═════ SOURCE INFORMATION

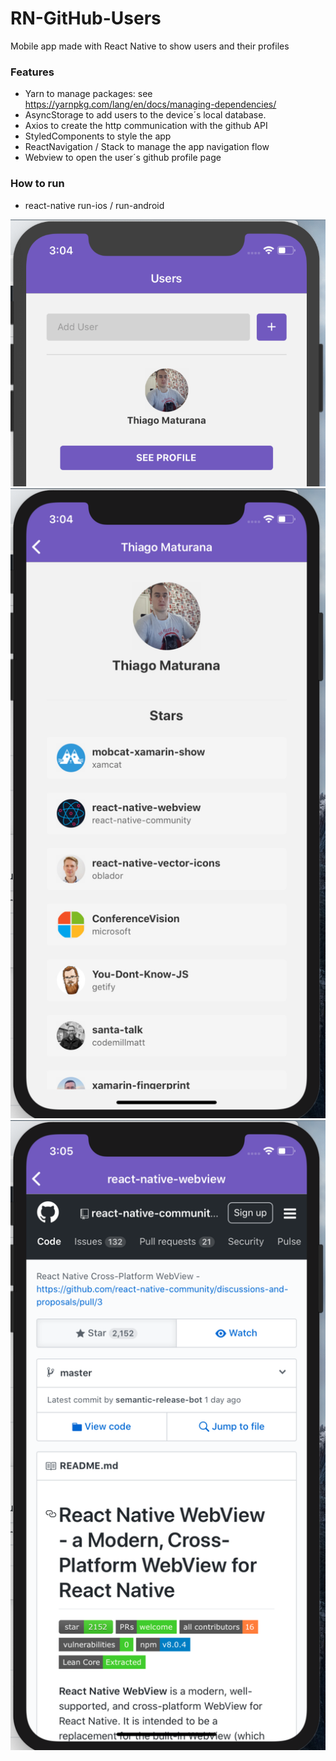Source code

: # RN-GitHub-Users
Mobile app made with React Native to show users and their profiles

### Features
* Yarn to manage packages: see https://yarnpkg.com/lang/en/docs/managing-dependencies/
* AsyncStorage to add users to the device´s local database.
* Axios to create the http communication with the github API
* StyledComponents to style the app
* ReactNavigation / Stack to manage the app navigation flow
* Webview to open the user´s github profile page


### How to run
* react-native run-ios / run-android

![img 1](/prints/image1.png)
![img 1](/prints/image2.png)
![img 1](/prints/image3.png)
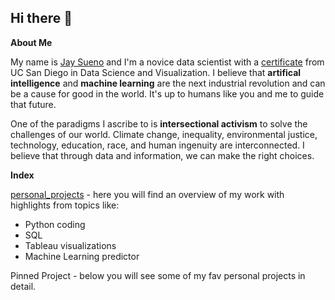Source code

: ## Hi there 👋 

<summary><strong>About Me</strong></summary>

My name is [Jay Sueno](www.linkedin.com/in/jaysueno) and I'm a novice data scientist with a [certificate](https://bootcamp.extension.ucsd.edu/data/) from UC San Diego in Data Science and Visualization. I believe that <strong>artifical intelligence</strong> and <strong>machine learning</strong> are the next industrial revolution and can be a cause for good in the world. It's up to humans like you and me to guide that future. 

One of the paradigms I ascribe to is <strong>intersectional activism</strong> to solve the challenges of our world. Climate change, inequality, environmental justice, technology, education, race, and human ingenuity are interconnected. I believe that through data and information, we can make the right choices. 

<summary><strong>Index</strong></summary>

[personal_projects](www.github.com) - here you will find an overview of my work with highlights from topics like:
- Python coding
- SQL
- Tableau visualizations
- Machine Learning predictor

Pinned Project - below you will see some of my fav personal projects in detail. 

<!--
**jaysueno/jaysueno** is a ✨ _special_ ✨ repository because its `README.md` (this file) appears on your GitHub profile.

Here are some ideas to get you started:

- 🔭 I’m currently working on applying to Data Science, Machine Learning, Data Analytics, and Project Management jobs
- 🌱 I’m currently learning Stanford's Machine Learning Certificate by Andrew Ng
- 👯 I’m looking to collaborate on ...
- 🤔 I’m looking for help with finding a job in tech.
- 💬 Ask me about intersectional activism
- 📫 How to reach me: add and message me on instagram
- 😄 Pronouns: he/him
- ⚡ Fun fact: I've surfed in 6 countries
-->
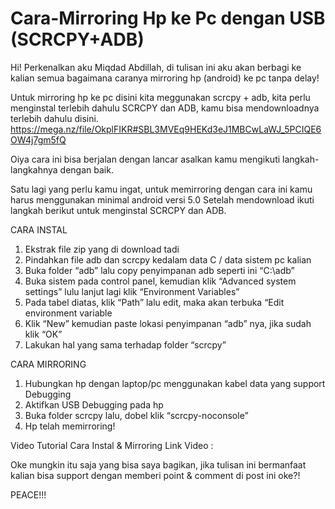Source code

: # Cara-Mirroring Hp ke Pc dengan USB (SCRCPY+ADB)

Hi! Perkenalkan aku Miqdad Abdillah, di tulisan ini aku akan berbagi ke kalian semua bagaimana caranya mirroring hp (android) ke pc tanpa delay!

Untuk mirroring hp ke pc disini kita meggunakan scrcpy + adb, kita perlu menginstal terlebih dahulu SCRCPY dan ADB, kamu bisa mendownloadnya terlebih dahulu disini. https://mega.nz/file/OkplFIKR#SBL3MVEq9HEKd3eJ1MBCwLaWJ_5PCIQE6OW4j7gm5fQ

Oiya cara ini bisa berjalan dengan lancar asalkan kamu mengikuti langkah-langkahnya dengan baik.

Satu lagi yang perlu kamu ingat, untuk memirroring dengan cara ini kamu harus menggunakan minimal android versi 5.0 Setelah mendownload ikuti langkah berikut untuk menginstal SCRCPY dan ADB.

CARA INSTAL
1. Ekstrak file zip yang di download tadi
2. Pindahkan file adb dan scrcpy kedalam data C / data sistem pc kalian
3. Buka folder “adb” lalu copy penyimpanan adb seperti ini “C:\adb”
4. Buka sistem pada control panel, kemudian klik “Advanced system settings” lulu lanjut lagi klik “Environment Variables”
5. Pada tabel diatas, klik “Path” lalu edit, maka akan terbuka “Edit environment variable
6. Klik “New” kemudian paste lokasi penyimpanan “adb” nya, jika sudah klik “OK”
7. Lakukan hal yang sama terhadap folder “scrcpy”

CARA MIRRORING
1. Hubungkan hp dengan laptop/pc menggunakan kabel data yang support Debugging
2. Aktifkan USB Debugging pada hp
3. Buka folder scrcpy lalu, dobel klik “scrcpy-noconsole”
4. Hp telah memirroring!

Video Tutorial Cara Instal & Mirroring 
Link Video :

Oke mungkin itu saja yang bisa saya bagikan, jika tulisan ini bermanfaat kalian bisa support dengan memberi point & comment di post ini oke?!

PEACE!!!
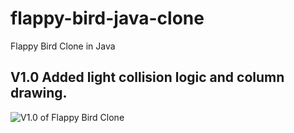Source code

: # flappy-bird-java-clone
Flappy Bird Clone in Java

## V1.0 Added light collision logic and column drawing.
![V1.0 of Flappy Bird Clone](https://i.imgur.com/HLccAOk.png)
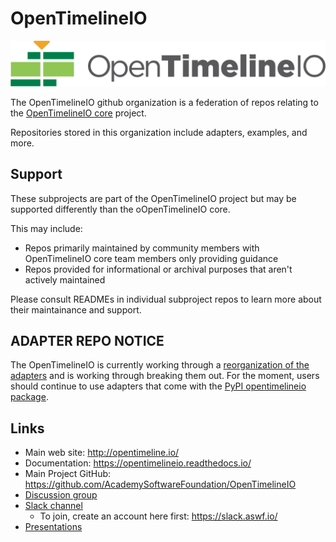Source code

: # OpenTimelineIO
[![OpenTimelineIO](images/OpenTimelineIO@3xDark.png)](http://opentimeline.io)

The OpenTimelineIO github organization is a federation of repos relating to the
[OpenTimelineIO core](https://github.com/AcademySoftwareFoundation/OpenTimelineIO)
project.

Repositories stored in this organization include adapters, examples, and more.

## Support

These subprojects are part of the OpenTimelineIO project but may be supported
differently than the oOpenTimelineIO core.

This may include:

- Repos primarily maintained by community members with OpenTimelineIO core team members only providing guidance
- Repos provided for informational or archival purposes that aren't actively maintained

Please consult READMEs in individual subproject repos to learn more about their
maintainance and support.

## ADAPTER REPO NOTICE

The OpenTimelineIO is currently working through a
[reorganization of the adapters](https://github.com/AcademySoftwareFoundation/OpenTimelineIO/issues/1386)
and is working through breaking them out. For the moment, users should continue
to use adapters that come with the
[PyPI opentimelineio package](https://pypi.org/project/OpenTimelineIO/).


Links
-----

* Main web site: http://opentimeline.io/
* Documentation: https://opentimelineio.readthedocs.io/
* Main Project GitHub: https://github.com/AcademySoftwareFoundation/OpenTimelineIO
* [Discussion group](https://lists.aswf.io/g/otio-discussion)
* [Slack channel](https://academysoftwarefdn.slack.com/messages/CMQ9J4BQC)
  * To join, create an account here first: https://slack.aswf.io/
* [Presentations](https://github.com/AcademySoftwareFoundation/OpenTimelineIO/wiki/Presentations)
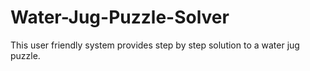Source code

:# Water-Jug-Puzzle-Solver
This user friendly system provides step by step solution to a water jug puzzle.



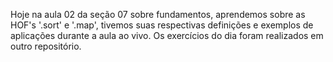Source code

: Hoje na aula 02 da seção 07 sobre fundamentos, aprendemos sobre as HOF's '.sort' e '.map', tivemos suas respectivas definições e exemplos de aplicações durante a aula ao vivo.
Os exercícios do dia foram realizados em outro repositório.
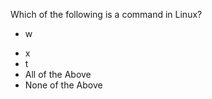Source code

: Which of the following is a command in Linux? 
+ w 
* x 
* t 
* All of the Above 
* None of the Above 
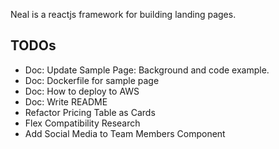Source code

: Neal is a reactjs framework for building landing pages. 

## TODOs

- Doc: Update Sample Page: Background and code example.
- Doc: Dockerfile for sample page
- Doc: How to deploy to AWS
- Doc: Write README
- Refactor Pricing Table as Cards
- Flex Compatibility Research
- Add Social Media to Team Members Component

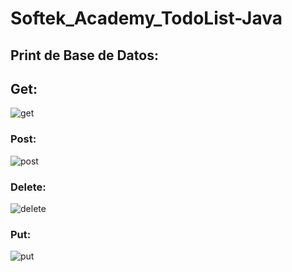 # Softek_Academy_TodoList-Java

## Print de Base de Datos:

## Get:

![get](https://firebasestorage.googleapis.com/v0/b/fotos-cde1e.appspot.com/o/CapturaSelect.PNG?alt=media&token=4488caa4-f129-469c-ac4d-de65aa7fcafe&_gl=1*vpuhzv*_ga*NzE5NTI5MjkxLjE2OTg0Mzg2Mjc.*_ga_CW55HF8NVT*MTY5ODk3MTg5Ny4yLjEuMTY5ODk3MzA1NC41My4wLjA.)


### Post:

![post](https://firebasestorage.googleapis.com/v0/b/fotos-cde1e.appspot.com/o/CapturaInsert.PNG?alt=media&token=8eb7b5bd-d396-4c62-a1a3-4858bb86c7b7&_gl=1*1jdjzt4*_ga*NzE5NTI5MjkxLjE2OTg0Mzg2Mjc.*_ga_CW55HF8NVT*MTY5ODk3MTg5Ny4yLjEuMTY5ODk3MzM5MS41Mi4wLjA.)

### Delete:

![delete](https://firebasestorage.googleapis.com/v0/b/fotos-cde1e.appspot.com/o/CapturaGET.PNG?alt=media&token=d677c313-91c3-4405-806a-49d4c24f01b7&_gl=1*1sltjv0*_ga*NzE5NTI5MjkxLjE2OTg0Mzg2Mjc.*_ga_CW55HF8NVT*MTY5ODk3MTg5Ny4yLjEuMTY5ODk3MjY0Ni41LjAuMA..)

### Put:

![put]()
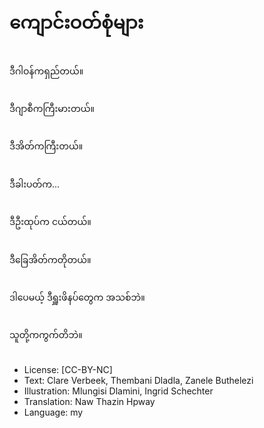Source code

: # ကျောင်းဝတ်စုံများ

##
ဒီဂါဝန်ကရှည်တယ်။

##
ဒီဂျာစီကကြီးမားတယ်။

##
ဒီအိတ်ကကြီးတယ်။

##
ဒီခါးပတ်က...

##
ဒီဦးထုပ်က ငယ်တယ်။

##
ဒီခြေအိတ်ကတိုတယ်။

##
ဒါပေမယ့် ဒီရှူးဖိနပ်တွေက အသစ်ဘဲ။

##
သူတို့ကကွက်တိဘဲ။

##
* License: [CC-BY-NC]
* Text: Clare Verbeek, Thembani Dladla, Zanele Buthelezi
* Illustration: Mlungisi Dlamini, Ingrid Schechter
* Translation: Naw Thazin Hpway
* Language: my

══════════

Starting from the first line of the entries above, print each line exactly until the line containing "<summary><strong>About Me</strong></summary>" has been printed, and skip the pictures.

▶ EXPECTED OUTPUT
Source code

: # RN-GitHub-Users
Mobile app made with React Native to show users and their profiles

### Features
* Yarn to manage packages: see https://yarnpkg.com/lang/en/docs/managing-dependencies/
* AsyncStorage to add users to the device´s local database.
* Axios to create the http communication with the github API
* StyledComponents to style the app
* ReactNavigation / Stack to manage the app navigation flow
* Webview to open the user´s github profile page


### How to run
* react-native run-ios / run-android

![img 1](/prints/image1.png)
![img 1](/prints/image2.png)
![img 1](/prints/image3.png)
Source code

: ## Hi there 👋 

<summary><strong>About Me</strong></summary>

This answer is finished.